What a strange name.  Section of what?  Therein lies the tale.  It is actually a section of the Swiss Embassy to Cuba, and it is devoted to the diplomatic relations between the US and Cuba—two countries which ostensibly have no diplomatic relations.

It seems the Swiss often take a role in relations between two countries which have reached an impasse in their relations and have withdrawn their ambassadors and closed their embassies.  So this non-embassy embassy without an ambassador run by the Swiss but housing an American chargé d'affaires is there to manage whatever comes up between the Cubans and the Yankees.  And, as you might expect, there are a lot of matters to manage.

If a Cuban wants to travel to the US, he has to obtain a visa to permit his entry into the country.  Until recently he also needed an exit permit from Cuba.  The US visa would come from USINT.  A complicating factor is that Cuban citizens are not permitted to contact USINT.  First the prospective Cuban traveler must gather together an invitation from someone in the US, airline reservations, a Cuban exit permit, and a US visa application—and then he  must wait for an invitation to an interview at USINT.
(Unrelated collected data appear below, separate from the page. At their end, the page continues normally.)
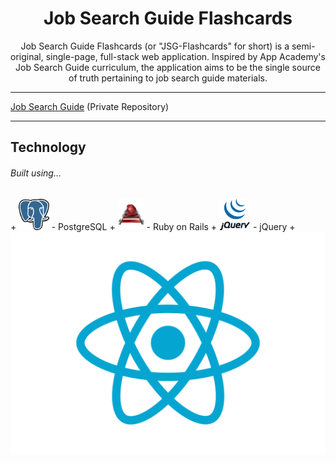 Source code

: <h1 align="center"><strong>Job Search Guide Flashcards</strong></h1>

<center>Job Search Guide Flashcards (or "JSG-Flashcards" for short) is a semi-original, single-page, full-stack web application. Inspired by App Academy's Job Search Guide curriculum, the application aims to be the single source of truth pertaining to job search guide materials.</center>

---

[Job Search Guide](https://github.com/appacademy/job-search-guide) (Private Repository)

---

## Technology

<h6>Built using...</h6>
+ <img src="https://raw.githubusercontent.com/Kelvin-K-Cho/jsg-flashcards/master/images/PostgreSQL.png" height="50"> - PostgreSQL
+ <img src="https://raw.githubusercontent.com/Kelvin-K-Cho/jsg-flashcards/master/images/RubyOnRails.png" height="50" width="42"> - Ruby on Rails
+ <img src="https://raw.githubusercontent.com/Kelvin-K-Cho/jsg-flashcards/master/images/jQuery.gif" height="50"> - jQuery
+ <img src="https://raw.githubusercontent.com/Kelvin-K-Cho/jsg-flashcards/master/images/React.png" - React
+ <img src="https://raw.githubusercontent.com/Kelvin-K-Cho/jsg-flashcards/master/images/Redux.png" - Redux
+
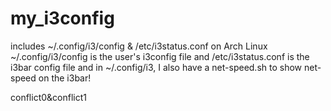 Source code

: # my_i3config
includes ~/.config/i3/config &amp; /etc/i3status.conf on Arch Linux
~/.config/i3/config is the user's i3config file and /etc/i3status.conf is the i3bar config file
and in ~/.config/i3, I also have a net-speed.sh to show net-speed on the i3bar!

conflict0&conflict1
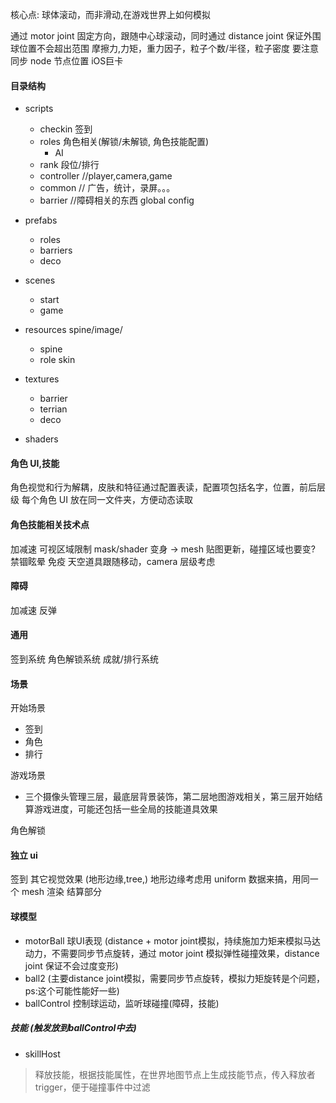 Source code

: 核心点: 球体滚动，而非滑动,在游戏世界上如何模拟

通过 motor joint 固定方向，跟随中心球滚动，同时通过 distance joint 保证外围球位置不会超出范围
摩擦力,力矩，重力因子，粒子个数/半径，粒子密度
要注意同步 node 节点位置
iOS巨卡

#### 目录结构

- scripts

  - checkin 签到
  - roles 角色相关(解锁/未解锁, 角色技能配置)
    - AI
  - rank 段位/排行
  - controller //player,camera,game
  - common // 广告，统计，录屏。。。
  - barrier //障碍相关的东西
    global
    config

- prefabs

  - roles
  - barriers
  - deco

- scenes

  - start
  - game

- resources spine/image/

  - spine
  - role skin

- textures

  - barrier
  - terrian
  - deco

- shaders

#### 角色 UI,技能

角色视觉和行为解耦，皮肤和特征通过配置表读，配置项包括名字，位置，前后层级
每个角色 UI 放在同一文件夹，方便动态读取

#### 角色技能相关技术点

加减速
可视区域限制 mask/shader
变身 -> mesh 贴图更新，碰撞区域也要变?
禁锢眩晕
免疫
天空道具跟随移动，camera 层级考虑

#### 障碍

加减速
反弹

#### 通用

签到系统
角色解锁系统
成就/排行系统

#### 场景

开始场景

- 签到
- 角色
- 排行

游戏场景

- 三个摄像头管理三层，最底层背景装饰，第二层地图游戏相关，第三层开始结算游戏进度，可能还包括一些全局的技能道具效果

角色解锁

#### 独立 ui

签到
其它视觉效果 (地形边缘,tree,)
地形边缘考虑用 uniform 数据来搞，用同一个 mesh 渲染
结算部分

#### 球模型

- motorBall  球UI表现 (distance + motor joint模拟，持续施加力矩来模拟马达动力，不需要同步节点旋转，通过 motor joint 模拟弹性碰撞效果，distance joint 保证不会过度变形)
- ball2 (主要distance joint模拟，需要同步节点旋转，模拟力矩旋转是个问题，ps:这个可能性能好一些)
- ballControl 控制球运动，监听球碰撞(障碍，技能)

##### 技能 (触发放到ballControl中去)

- skillHost 

> 释放技能，根据技能属性，在世界地图节点上生成技能节点，传入释放者 trigger，便于碰撞事件中过滤


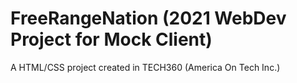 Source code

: # FreeRangeNation (2021 WebDev Project for Mock Client)
A HTML/CSS project created in TECH360 (America On Tech Inc.)
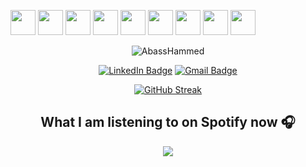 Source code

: <image src="./images/JavaScript.svg" width="40"> <image src="./images/TypeScript.svg" width="40"> <image src="./images/React.svg" width="40"> <image src="./images/Flutter.svg" width="40"> <image src="./images/Dart.svg" width="40"> <image src="./images/python.svg" width="40"> <image src="./images/Django.svg" width="40"> <image src="./images/Rust.svg" width="40"> <image src="./images/c.svg" width="40">

<p align="center">
  <img src="https://komarev.com/ghpvc/?username=AbassHammed&label=Profile%20views&color=0e75b6&style=flat" alt="AbassHammed" />
</p>

<p align="center">
  <a href="https://www.linkedin.com/in/abasshammed/"><img src="https://img.shields.io/badge/-Hammed%20Abass%20-blue?style=plastic&amp;labelColor=blue&amp;logo=LinkedIn&amp;link=www.linkedin.com/in/abasshammed" alt="LinkedIn Badge"></a> 
        <a href="mailto:abasshammedola@gmail.com"><img src="https://img.shields.io/badge/-Hammed%20Abass-fff?style=plastic&amp;labelColor=fff&amp;logo=Gmail&amp;link=mailto:abasshammedola@gmail.com" alt="Gmail Badge"></a>
</p>

<div align="center"><a href="https://git.io/streak-stats"><img src="https://github-readme-streak-stats.herokuapp.com?user=AbassHammed&theme=github-dark-blue&hide_border=true&locale=fr" alt="GitHub Streak" /></a></div>



<h2 align="center">What I am listening to on Spotify now 🎧</h2>


<div align="center"><img src="https://spotify-github-profile.kittinanx.com/api/view?uid=vwfmufesskihqx2qshno4waj3&cover_image=true&theme=default&show_offline=false&background_color=121212&interchange=false)](https://github.com/kittinan/spotify-github-profile"></div>
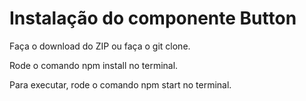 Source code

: # Instalação do componente Button

Faça o download do ZIP ou faça o git clone.

Rode o comando npm install no terminal.

Para executar, rode o comando npm start no terminal.
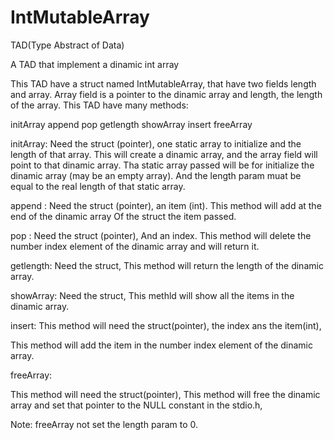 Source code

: # IntMutableArray
TAD(Type Abstract of Data)

A TAD that implement a dinamic int array

This TAD have a struct named IntMutableArray,
that have two fields length and array.
Array field is a pointer to the dinamic array and length,
the length of the array.
This TAD have many methods:

initArray
append
pop
getlength
showArray
insert
freeArray

initArray: Need the struct (pointer),
one static array to initialize
and the length of that array.
This will create a dinamic array,
and the array field will point to that dinamic array.
Tha static array passed will be for initialize
the dinamic array (may be an empty array).
And the length param muat be equal to the real length
of that static array.

append :
Need the struct (pointer),
an item (int).
This method will add at the end of the dinamic array
Of the struct the item passed.

pop :
Need the struct (pointer),
And an index.
This method will delete the number index element of
the dinamic array and will return it.

getlength:
Need the struct,
This method will return the length 
of the dinamic array.

showArray:
Need the struct,
This methld will show all the items in 
the dinamic array.

insert:
This method will need the struct(pointer),
the index ans the item(int),

This method will add the item in the 
number index element of the dinamic array.

freeArray:

This method will need the struct(pointer),
This method will free the dinamic array and set
that pointer to the NULL constant in the stdio.h,


Note:
freeArray not set the length param to 0.










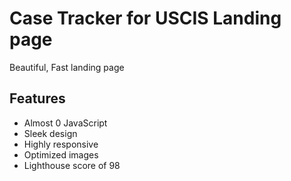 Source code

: # Case Tracker for USCIS Landing page
Beautiful, Fast landing page

## Features
- Almost 0 JavaScript
- Sleek design
- Highly responsive
- Optimized images
- Lighthouse score of 98
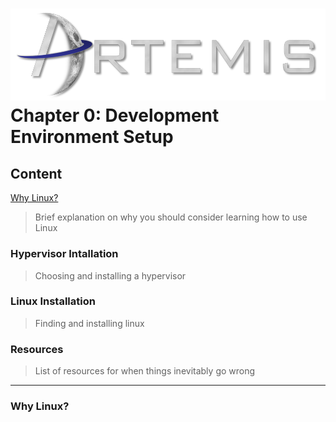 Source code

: ![](../images/artemis.png)
Chapter 0: Development Environment Setup
=====

## Content

[Why Linux?](#why-linux?)
> Brief explanation on why you should consider learning how to use Linux
### Hypervisor Intallation
> Choosing and installing a hypervisor
### Linux Installation
> Finding and installing linux
### Resources
> List of resources for when things inevitably go wrong

-----






















### Why Linux?
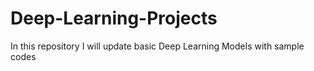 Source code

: # Deep-Learning-Projects
In this repository I will update basic Deep Learning Models with sample codes
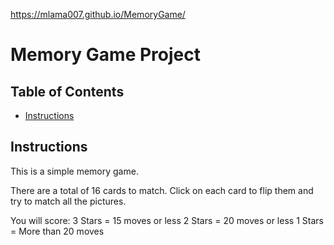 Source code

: https://mlama007.github.io/MemoryGame/

# Memory Game Project

## Table of Contents

* [Instructions](#instructions)

## Instructions

This is a simple memory game.

There are a total of 16 cards to match. Click on each card to flip them and try to match all the pictures.

You will score:
    3 Stars = 15 moves or less
    2 Stars = 20 moves or less
    1 Stars = More than 20 moves
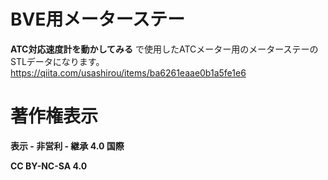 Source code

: # BVE用メーターステー
__ATC対応速度計を動かしてみる__ で使用したATCメーター用のメーターステーのSTLデータになります。
https://qiita.com/usashirou/items/ba6261eaae0b1a5fe1e6

# 著作権表示
__表示 - 非営利 - 継承 4.0 国際__

__CC BY-NC-SA 4.0__
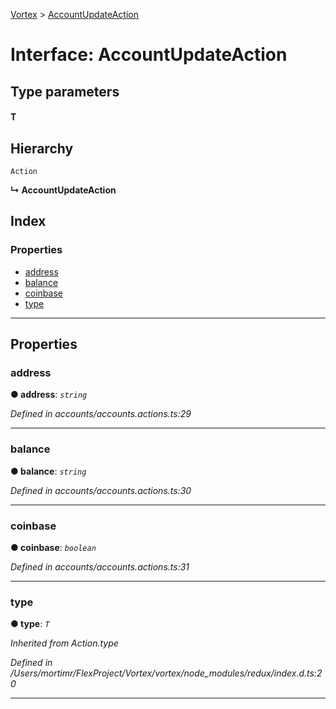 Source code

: [Vortex](../README.md) > [AccountUpdateAction](../interfaces/accountupdateaction.md)

# Interface: AccountUpdateAction

## Type parameters
#### T 
## Hierarchy

 `Action`

**↳ AccountUpdateAction**

## Index

### Properties

* [address](accountupdateaction.md#address)
* [balance](accountupdateaction.md#balance)
* [coinbase](accountupdateaction.md#coinbase)
* [type](accountupdateaction.md#type)

---

## Properties

<a id="address"></a>

###  address

**● address**: *`string`*

*Defined in accounts/accounts.actions.ts:29*

___
<a id="balance"></a>

###  balance

**● balance**: *`string`*

*Defined in accounts/accounts.actions.ts:30*

___
<a id="coinbase"></a>

###  coinbase

**● coinbase**: *`boolean`*

*Defined in accounts/accounts.actions.ts:31*

___
<a id="type"></a>

###  type

**● type**: *`T`*

*Inherited from Action.type*

*Defined in /Users/mortimr/FlexProject/Vortex/vortex/node_modules/redux/index.d.ts:20*

___

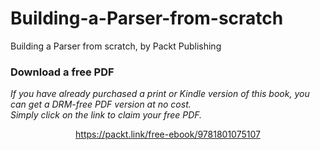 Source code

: # Building-a-Parser-from-scratch
Building a Parser from scratch, by Packt Publishing
### Download a free PDF

 <i>If you have already purchased a print or Kindle version of this book, you can get a DRM-free PDF version at no cost.<br>Simply click on the link to claim your free PDF.</i>
<p align="center"> <a href="https://packt.link/free-ebook/9781801075107">https://packt.link/free-ebook/9781801075107 </a> </p> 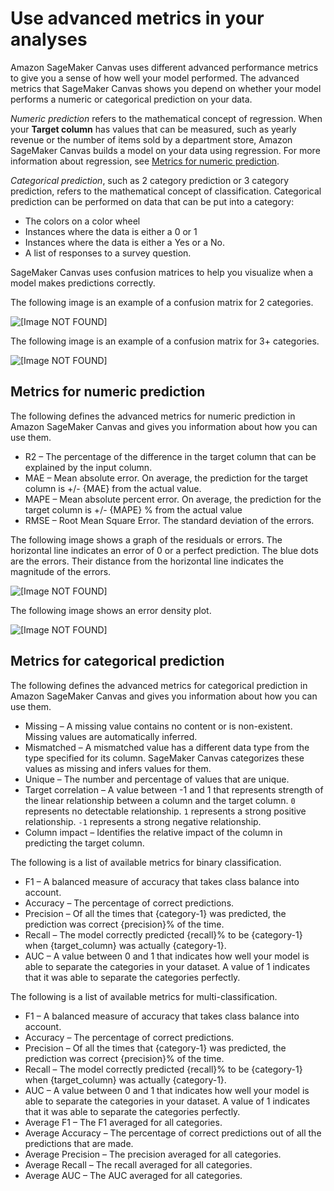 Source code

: # Use advanced metrics in your analyses<a name="canvas-advanced-metrics"></a>

Amazon SageMaker Canvas uses different advanced performance metrics to give you a sense of how well your model performed\. The advanced metrics that SageMaker Canvas shows you depend on whether your model performs a numeric or categorical prediction on your data\.

*Numeric prediction* refers to the mathematical concept of regression\. When your **Target column** has values that can be measured, such as yearly revenue or the number of items sold by a department store, Amazon SageMaker Canvas builds a model on your data using regression\. For more information about regression, see [Metrics for numeric prediction](#canvas-numeric-prediction-metrics)\.

*Categorical prediction*, such as 2 category prediction or 3 category prediction, refers to the mathematical concept of classification\. Categorical prediction can be performed on data that can be put into a category:
+ The colors on a color wheel
+ Instances where the data is either a 0 or 1
+ Instances where the data is either a Yes or a No\.
+ A list of responses to a survey question\.

SageMaker Canvas uses confusion matrices to help you visualize when a model makes predictions correctly\.

The following image is an example of a confusion matrix for 2 categories\.

![\[Image NOT FOUND\]](http://docs.aws.amazon.com/sagemaker/latest/dg/images/studio/canvas/canvas-analyze/canvas-binary-confusion-matrix.png)

The following image is an example of a confusion matrix for 3\+ categories\.

![\[Image NOT FOUND\]](http://docs.aws.amazon.com/sagemaker/latest/dg/images/studio/canvas/canvas-analyze/canvas-multiclass-confusion-matrix.png)

## Metrics for numeric prediction<a name="canvas-numeric-prediction-metrics"></a>

The following defines the advanced metrics for numeric prediction in Amazon SageMaker Canvas and gives you information about how you can use them\.
+ R2 – The percentage of the difference in the target column that can be explained by the input column\.
+ MAE – Mean absolute error\. On average, the prediction for the target column is \+/\- \{MAE\} from the actual value\.
+ MAPE – Mean absolute percent error\. On average, the prediction for the target column is \+/\- \{MAPE\} % from the actual value
+ RMSE – Root Mean Square Error\. The standard deviation of the errors\.

The following image shows a graph of the residuals or errors\. The horizontal line indicates an error of 0 or a perfect prediction\. The blue dots are the errors\. Their distance from the horizontal line indicates the magnitude of the errors\.

![\[Image NOT FOUND\]](http://docs.aws.amazon.com/sagemaker/latest/dg/images/studio/canvas/canvas-analyze/canvas-advanced-metrics-residuals.png)

The following image shows an error density plot\.

![\[Image NOT FOUND\]](http://docs.aws.amazon.com/sagemaker/latest/dg/images/studio/canvas/canvas-analyze/canvas-advanced-metrics-error-density.png)

## Metrics for categorical prediction<a name="canvas-categorical-prediction-metrics"></a>

The following defines the advanced metrics for categorical prediction in Amazon SageMaker Canvas and gives you information about how you can use them\.
+ Missing – A missing value contains no content or is non\-existent\. Missing values are automatically inferred\.
+ Mismatched – A mismatched value has a different data type from the type specified for its column\. SageMaker Canvas categorizes these values as missing and infers values for them\.
+ Unique – The number and percentage of values that are unique\.
+ Target correlation – A value between \-1 and 1 that represents strength of the linear relationship between a column and the target column\. `0` represents no detectable relationship\. `1` represents a strong positive relationship\. `-1` represents a strong negative relationship\.
+ Column impact – Identifies the relative impact of the column in predicting the target column\.

The following is a list of available metrics for binary classification\.
+ F1 – A balanced measure of accuracy that takes class balance into account\.
+ Accuracy – The percentage of correct predictions\.
+ Precision – Of all the times that \{category\-1\} was predicted, the prediction was correct \{precision\}% of the time\.
+ Recall – The model correctly predicted \{recall\}% to be \{category\-1\} when \{target\_column\} was actually \{category\-1\}\.
+ AUC – A value between 0 and 1 that indicates how well your model is able to separate the categories in your dataset\. A value of 1 indicates that it was able to separate the categories perfectly\.

The following is a list of available metrics for multi\-classification\.
+ F1 – A balanced measure of accuracy that takes class balance into account\.
+ Accuracy – The percentage of correct predictions\.
+ Precision – Of all the times that \{category\-1\} was predicted, the prediction was correct \{precision\}% of the time\.
+ Recall – The model correctly predicted \{recall\}% to be \{category\-1\} when \{target\_column\} was actually \{category\-1\}\.
+ AUC – A value between 0 and 1 that indicates how well your model is able to separate the categories in your dataset\. A value of 1 indicates that it was able to separate the categories perfectly\.
+ Average F1 – The F1 averaged for all categories\.
+ Average Accuracy – The percentage of correct predictions out of all the predictions that are made\.
+ Average Precision – The precision averaged for all categories\.
+ Average Recall – The recall averaged for all categories\.
+ Average AUC – The AUC averaged for all categories\. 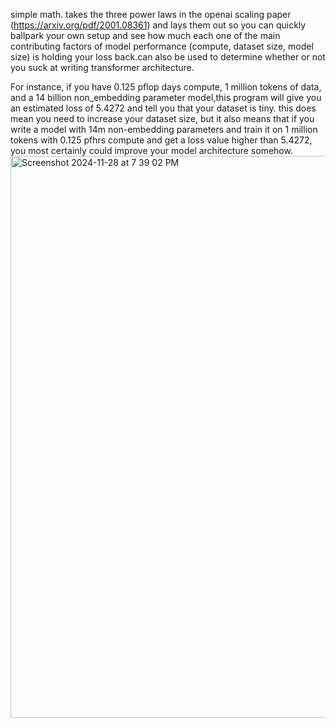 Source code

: simple math. takes the three power laws in the openai scaling paper (https://arxiv.org/pdf/2001.08361) and lays them out so you can quickly ballpark your own setup and see how 
much each one of the main contributing factors of model performance (compute, dataset size, model size) is holding your loss back.can also be used to determine whether or not 
you suck at writing transformer architecture.

For instance, if you have 0.125 pflop days compute, 1 million tokens of data, and a 14 billion non_embedding parameter model,this program will give you an estimated loss of
5.4272 and tell you that your dataset is tiny. this does mean you need to increase your dataset size, but it also means that if you write a model with 14m non-embedding
parameters and train it on 1 million tokens with 0.125 pfhrs compute and get a loss value higher than 5.4272, you most certainly could improve your model architecture somehow.
<img width="899" alt="Screenshot 2024-11-28 at 7 39 02 PM" src="https://github.com/user-attachments/assets/4dc8df97-7a14-4f1a-bc35-58cc89064dfd">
If every hurdle is successfully jumped, permission for a visit to the US will come at last.  This whole business of permitting travel would be a fertile field for the two countries to work out a simpler, faster system, but that assumes the two are willing to work out anything.  Little evidence for that willingness exists.  Conversely the USINT building sitting there in the face of a mile of Malecon drivers was used to provoke the Cuban government.  One day there appeared all along the top floor of the building a lighted sign with moving letters spelling out pro-US and anti-Cuban propaganda.

Cubans are not ones to accept an affront stoically, so they picked up the gauntlet and began developing a little park just east of USINT and also between the east and westbound lanes of the Malecon.  Their development was 50 flagpoles several stories tall.  They hoisted 50 black flags, each with a single white star. These effectively blocked the view of the lighted moving taunting machine.  They added in a few billboards calling George W. Bush an assassin, and apparently won the exchange.  At least the lighted sign came down.

My dictionary defines "diplomatic" as "skill in dealing with others; a tactful person."  These two neighbors need people with that skill.  When you the proximity of the two countries it's clear there will always be a need for diplomacy here, but in its place, we have public displays of contempt.  No one knows when we'll see signs of a thawing, but I'm sure many people on both sides of the Florida Straits will welcome it when it comes.